Stand Develop Pan-F in Rodinal 1:100?

Yup, done it many times. I pre-soak for a minute in water before development. Turns out well (1 hour stand, agitate first minute then park it). If I can find a sample I'll post it later.

Kent
 
I've got 3 rolls left of Pan F to shoot. I like what Chris had done with his 1:200 stand method with Rodinal. Saving it for this spring/summer but our winters have been so mild I just might have to shoot a roll soon.
 
PanF+ is quite unpredictable in Rodinal IMO. It's very nice when everything goes well but then suddenly you will find your negs with strong contrast for seemingly no reason at all. The other thing I don't like about is it doesn't seem to respond well when you decrease agitation or shorten dev time. Sometimes it helps, sometimes it doesn't.
 
PanF+ is quite unpredictable in Rodinal IMO. It's very nice when everything goes well but then suddenly you will find your negs with strong contrast for seemingly no reason at all. The other thing I don't like about is it doesn't seem to respond well when you decrease agitation or shorten dev time. Sometimes it helps, sometimes it doesn't.

First, thank you everyone for your reponses. This forum is a great resource.

As for the above response, I've heard this elsewhere, thus my question to the forum.

I've decided to use the remaining Pan-F I have for a documentary assignment I'm doing. Not time sensitive, but need to know the results will be acceptable from a technicl standpoint. It's all daylight shooting, hence the low ISO. But I'd like to develop it myself instead if farming it out.

If not Rodinal, what would you suggest for results that will eventually be scanned i.e. not crazy grain or contrast?
 
I've had good results using both Perceptol and ID11 1+1. I tend not to use long development times as I've had problems with bromide drag in the past, so Rodinal 1+25 or 1+50 has been fine too.
 
As far as I have been able to discern, stand development in Rodinal is a waste of time. At 1:100, I highly doubt there is any benefit to develop longer than about 19 minutes. This dilution develops to exhaustion. The shot below is PanF+ at 1:100 for 19 minutes, with initial 30 seconds agitation, then no agitation afterward. Further sitting in liquid doesn't help the grain or emulsion stability, IMO. And it wastes my time.

4006234713_e2f696a246_z.jpg

 
As far as I have been able to discern, stand development in Rodinal is a waste of time.
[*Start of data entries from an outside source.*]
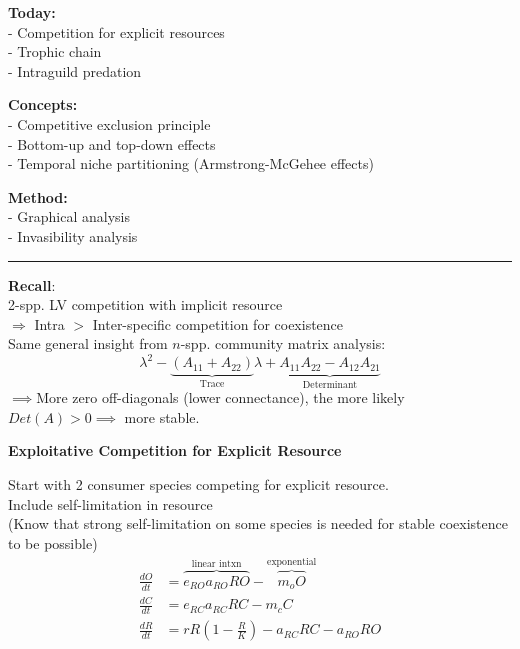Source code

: \documentclass{article}
\newcommand{\ind}{\-\hspace{1cm}}
\begin{document}
\noindent{}

\textbf{Today:}\\
\ind - Competition for explicit resources\\
\ind - Trophic chain\\
\ind - Intraguild predation

\textbf{Concepts:}\\
\ind - Competitive exclusion principle\\
\ind - Bottom-up and top-down effects\\
\ind - Temporal niche partitioning (Armstrong-McGehee effects)

\textbf{Method:}\\
\ind - Graphical analysis\\
\ind - Invasibility analysis

\rule[0.5ex]{\linewidth}{1pt}

\textbf{Recall}:\\
2-spp. LV competition with implicit resource\\
\ind \ind $\Rightarrow$ Intra $>$ Inter-specific competition for coexistence\\
Same general insight from $n$-spp. community matrix analysis:
\begin{equation*}
	\lambda^2 - \underbrace{(A_{11}+A_{22})}_{\text{Trace}}\lambda + \underbrace{A_{11}A_{22} - A_{12}A_{21}}_{\text{Determinant}}
\end{equation*}
\ind $\implies$More zero off-diagonals (lower connectance), the more likely $Det(A)>0 \implies $ more stable.\\

\begin{center}
	\textbf{Exploitative Competition for Explicit Resource}
\end{center}

Start with 2 consumer species competing for explicit resource.\\
\ind Include self-limitation in resource\\
\ind  (Know that strong self-limitation on some species is needed for stable coexistence to be possible)
\begin{align*}
	\frac{dO}{dt}&=\overbrace{e_{RO}a_{RO}R O}^{\text{linear intxn}} - \overbrace{m_o O}^{\text{exponential}}\\
	\frac{dC}{dt}&=e_{RC}a_{RC}RC - m_c C\\
	\frac{dR}{dt}&=r R \left(1-\frac{R}{K}\right) - a_{RC}RC - a_{RO}RO
\end{align*}
\end{document}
At 1:100, I highly doubt there is any benefit to develop longer than about 19 minutes. This dilution develops to exhaustion. The shot below is PanF+ at 1:100 for 19 minutes, with initial 30 seconds agitation, then no agitation afterward. Further sitting in liquid doesn't help the grain or emulsion stability, IMO. And it wastes my time.

Mike Johnston (The Online Photographer) recently had a very interesting post about sensitometry and the use of the densitometer. He relates the advice from guru Phil Davis:

"When I first tried extended development in dilute Rodinal—1:100 or 1:150 for 45 minutes or an hour, I think it was—I mentioned in an email to Phil that I'd gotten very pretty negatives but that I'd nearly driven myself out of my gourd with boredom. "Anyway, it works," I concluded. About half a day later Phil emailed me back and told me to try the exact same technique, but for 18 minutes or whatever it was. I did, and the negatives were...to my amazement, essentially identical with the first ones. He had run some quick tests in the intervening time and determined what I conveyed to you above."
 
Chris: It's nice with the Interwebs agree with me. 😀

I came to the conclusion a couple of years ago, but didn't publish. Oh, if only I had; I'd likely be filthy rich now. And the object of flickr scorn.
 
About 20 minutes is the maximum that dilute Rodinal needs under normal circumstances. The only exception is if you use a larger volume than minimum - e.g. if you develop a single roll in a litre of 1+100 or 1+200. In that case you have about as much stock per roll as you would if you developed 4 rolls in a litre of 1+25 or 1+50 and it takes longer to exhaust. I have some test results somewhere that showed that Rodinal used this way exhausted in (I think) about 35-40 minutes. Any more is probably hurting more than it helps, and as Mike said, will drive anyone who is short on patience to distraction.

Marty
 
Quick side note... If you're shooting a project with Pan F make sure you develop it in a reasonable time period. I have left a few laying around for a couple months and the images degraded to the point they weren't usable, or visible!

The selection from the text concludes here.